Angefochten ist der Schiedsspruch der Beklagten vom 21. Januar 2019 über die Vergütung der Hochschulambulanzen der Klägerin, in welchem erstmals die Neuregelung von § 120 Abs. 2 Satz 3 SGB V durch das Gesetz zur Stärkung der Versorgung der Gesetzlichen Krankenversicherung (GKV-VSG) vom 16. Juli 2015 (BGBl. I, S. 1211) zum 23. Juli 2015 Berücksichtigung fand.

Die Vergütung erfolgte in der Vergangenheit auf der Basis eines Hochschulambulanz-Vertrages vom 26. November 2003 und einer zuletzt am 16. Dezember 2017 geänderten Vergütungsvereinbarung mit 62,05 EUR pro Quartalsfall. Diesen Vertrag kündigten sowohl die Klägerin (mit Schreiben vom 22. Juni 2017) als auch die Universitätsmedizin I. zum 30. September 2017. Über eine Folgeregelung verhandelten die Beteiligten von Oktober 2017 bis April 2018, ohne eine Einigung zu erzielen.

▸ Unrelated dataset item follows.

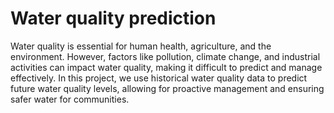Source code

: # Water quality prediction


Water quality is essential for human health, agriculture, and the environment. However, factors like pollution, climate change, and industrial activities can impact water quality, making it difficult to predict and manage effectively. In this project, we use historical water quality data to predict future water quality levels, allowing for proactive management and ensuring safer water for communities.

Am 29. Mai 2018 hat (allein) die Klägerin bei der Beklagten den Antrag auf Festsetzung der Vergütung ihrer Hochschulambulanzen (HSA) gestellt, während seitens der Universitätsmedizin I. am 18. Oktober 2018 eine Vergütungsvereinbarung mit den Kostenträgern getroffen wurde, wonach je Quartalsfall in 2018 eine Pauschalvergütung in Höhe von 135 EUR gelten sollte.

Im Rahmen des Schiedsverfahrens hat die Klägerin ausgeführt, dass mit der Neuregelung der Ermächtigung nach § 117 Abs. 1 Satz 1 Nrn. 1 und 2 SGB V den bislang unterfinanzierten HSA zur ambulanten Versorgung von Versicherten zusätzlich 265 Mio. Euro pro Jahr in Aussicht gestellt worden seien. Hiervon entfalle unter Berücksichtigung des Verhältnisses der Zahl der Betten der Klägerin zu allen Betten bundesdeutscher Hochschulkliniken ein Anteil von 2,18%, mithin 5.783.250 EUR, auf die Klägerin.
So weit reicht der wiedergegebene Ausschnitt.